Unlocking the potential of IoT systems: The role of Deep Learning and AI
The Internet of Things (IoT), a network of interconnected devices equipped with sensors and software, has revolutionised how we interact with the world around us, empowering us to collect and analyse data like never before.
As technology advances and becomes more accessible, more objects are equipped with connectivity and sensor capabilities, making them part of the IoT ecosystem. The number of active IoT systems is expected to reach 29.7 billion by 2027, marking a significant surge from the 3.6 billion devices recorded in 2015. This exponential growth requires a tremendous demand for solutions to mitigate the safety and computational challenges of IoT applications. In particular, industrial IoT, automotive, and smart homes are three main areas with specific requirements, but they share a common need for efficient IoT systems to enable optimal functionality and performance.
Increasing the efficiency of IoT systems and unlocking their potential can be achieved through Artificial Intelligence (AI), creating AIoT architectures.
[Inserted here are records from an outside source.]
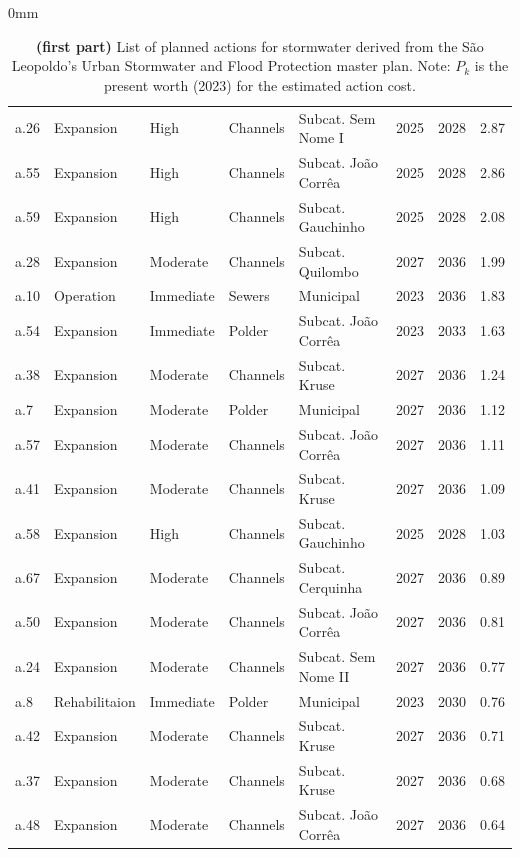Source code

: \documentclass[./main.tex]{subfiles}
\begin{document}
\begin{adjustwidth}{\bodytab}{0mm}
\begin{table}[t]
\begin{tabular}{lllllrrr}
a.26 &     Expansion &      High & Channels &  Subcat. Sem Nome I &   2025 & 2028 &  2.87 \\
a.55 &     Expansion &      High & Channels & Subcat. João Corrêa &   2025 & 2028 &  2.86 \\
a.59 &     Expansion &      High & Channels &   Subcat. Gauchinho &   2025 & 2028 &  2.08 \\
a.28 &     Expansion &  Moderate & Channels &    Subcat. Quilombo &   2027 & 2036 &  1.99 \\
a.10 &     Operation & Immediate &   Sewers &           Municipal &   2023 & 2036 &  1.83 \\
a.54 &     Expansion & Immediate &   Polder & Subcat. João Corrêa &   2023 & 2033 &  1.63 \\
a.38 &     Expansion &  Moderate & Channels &       Subcat. Kruse &   2027 & 2036 &  1.24 \\
 a.7 &     Expansion &  Moderate &   Polder &           Municipal &   2027 & 2036 &  1.12 \\
a.57 &     Expansion &  Moderate & Channels & Subcat. João Corrêa &   2027 & 2036 &  1.11 \\
a.41 &     Expansion &  Moderate & Channels &       Subcat. Kruse &   2027 & 2036 &  1.09 \\
a.58 &     Expansion &      High & Channels &   Subcat. Gauchinho &   2025 & 2028 &  1.03 \\
a.67 &     Expansion &  Moderate & Channels &   Subcat. Cerquinha &   2027 & 2036 &  0.89 \\
a.50 &     Expansion &  Moderate & Channels & Subcat. João Corrêa &   2027 & 2036 &  0.81 \\
a.24 &     Expansion &  Moderate & Channels & Subcat. Sem Nome II &   2027 & 2036 &  0.77 \\
 a.8 & Rehabilitaion & Immediate &   Polder &           Municipal &   2023 & 2030 &  0.76 \\
a.42 &     Expansion &  Moderate & Channels &       Subcat. Kruse &   2027 & 2036 &  0.71 \\
a.37 &     Expansion &  Moderate & Channels &       Subcat. Kruse &   2027 & 2036 &  0.68 \\
a.48 &     Expansion &  Moderate & Channels & Subcat. João Corrêa &   2027 & 2036 &  0.64 \\
\bottomrule
\end{tabular}
\caption[Uma Tabela bem grande]{\textbf{(first part)} List of planned actions for stormwater derived from the São Leopoldo's Urban Stormwater and Flood Protection master plan. Note: $P_k$ is the present worth (2023) for the estimated action cost.}
\label{tab:actions_1}
\end{table}


\end{adjustwidth}
\end{document}
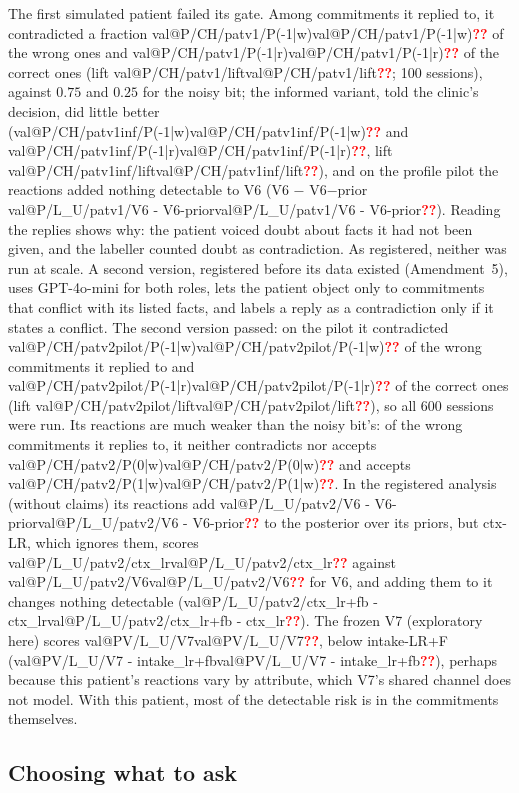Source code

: \documentclass[10pt,a4paper,twocolumn]{article}
\makeatletter
\newcommand{\val}[1]{\ifcsname val@#1\endcsname\csname val@#1\endcsname\else\textcolor{red}{\textbf{??}}\fi}
\newif\iffinal \finaltrue
\newcommand{\chk}[1]{\iffinal#1\else\textcolor{blue}{#1}\fi}
\makeatother
\begin{document}
\chk{The first simulated patient failed its gate. Among commitments it
replied to, it contradicted a fraction \val{P/CH/patv1/P(-1|w)} of the wrong
ones and \val{P/CH/patv1/P(-1|r)} of the correct ones (lift
\val{P/CH/patv1/lift}; 100 sessions), against $0.75$ and $0.25$ for the noisy
bit; the informed variant, told the clinic's decision, did little better
(\val{P/CH/patv1inf/P(-1|w)} and \val{P/CH/patv1inf/P(-1|r)}, lift
\val{P/CH/patv1inf/lift}), and on the profile pilot the reactions added
nothing detectable to V6 (V6 $-$ V6$-$prior \val{P/L_U/patv1/V6 - V6-prior}). Reading
the replies shows why: the patient voiced doubt about facts
it had not been given, and the labeller counted doubt as contradiction. As
registered, neither was run at scale. A second version, registered before its data existed
(Amendment~5), uses GPT-4o-mini for both roles, lets the patient object only
to commitments that conflict with its listed facts, and labels a reply as a
contradiction only if it states a conflict.}
\chk{The second version passed: on the pilot it contradicted
\val{P/CH/patv2pilot/P(-1|w)} of the wrong commitments it replied to and
\val{P/CH/patv2pilot/P(-1|r)} of the correct ones (lift
\val{P/CH/patv2pilot/lift}), so all 600 sessions were run. Its reactions are
much weaker than the noisy bit's: of the wrong commitments it replies to,
it neither contradicts nor accepts \val{P/CH/patv2/P(0|w)} and accepts
\val{P/CH/patv2/P(1|w)}. In the
registered analysis (without claims) its reactions add
\val{P/L_U/patv2/V6 - V6-prior} to the posterior over its priors, but ctx-LR,
which ignores them, scores \val{P/L_U/patv2/ctx_lr} against
\val{P/L_U/patv2/V6} for V6, and adding them to it changes nothing detectable
(\val{P/L_U/patv2/ctx_lr+fb - ctx_lr}). The frozen V7 (exploratory here)
scores \val{PV/L_U/V7}, below intake-LR+F (\val{PV/L_U/V7 - intake_lr+fb}),
perhaps because this patient's reactions vary by attribute, which V7's
shared channel does not model. With this patient, most of the detectable
risk is in the commitments themselves.}

\subsection{Choosing what to ask}
\label{sec:exp-loop}
\end{document}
By utilising sophisticated algorithms and Machine Learning techniques, AI empowers IoT systems to make intelligent decisions, process vast amounts of data, and extract valuable insights. For instance, this integration drives operational optimisation in industrial IoT, facilitates advanced autonomous vehicles, and offers intelligent energy management and personalised experiences in smart homes.
Among the different AI algorithms, Deep Learning that leverages artificial neural networks is very appropriate for IoT systems for several reasons. One of the primary reasons is its ability to learn and extract features automatically from raw sensor data. This is particularly valuable in IoT applications where the data can be unstructured, noisy, or have complex relationships. Additionally, Deep Learning enables IoT applications to handle real-time and streaming data efficiently. This ability allows for continuous analysis and decision-making, which is crucial in time-sensitive applications such as real-time monitoring, predictive maintenance, or autonomous control systems.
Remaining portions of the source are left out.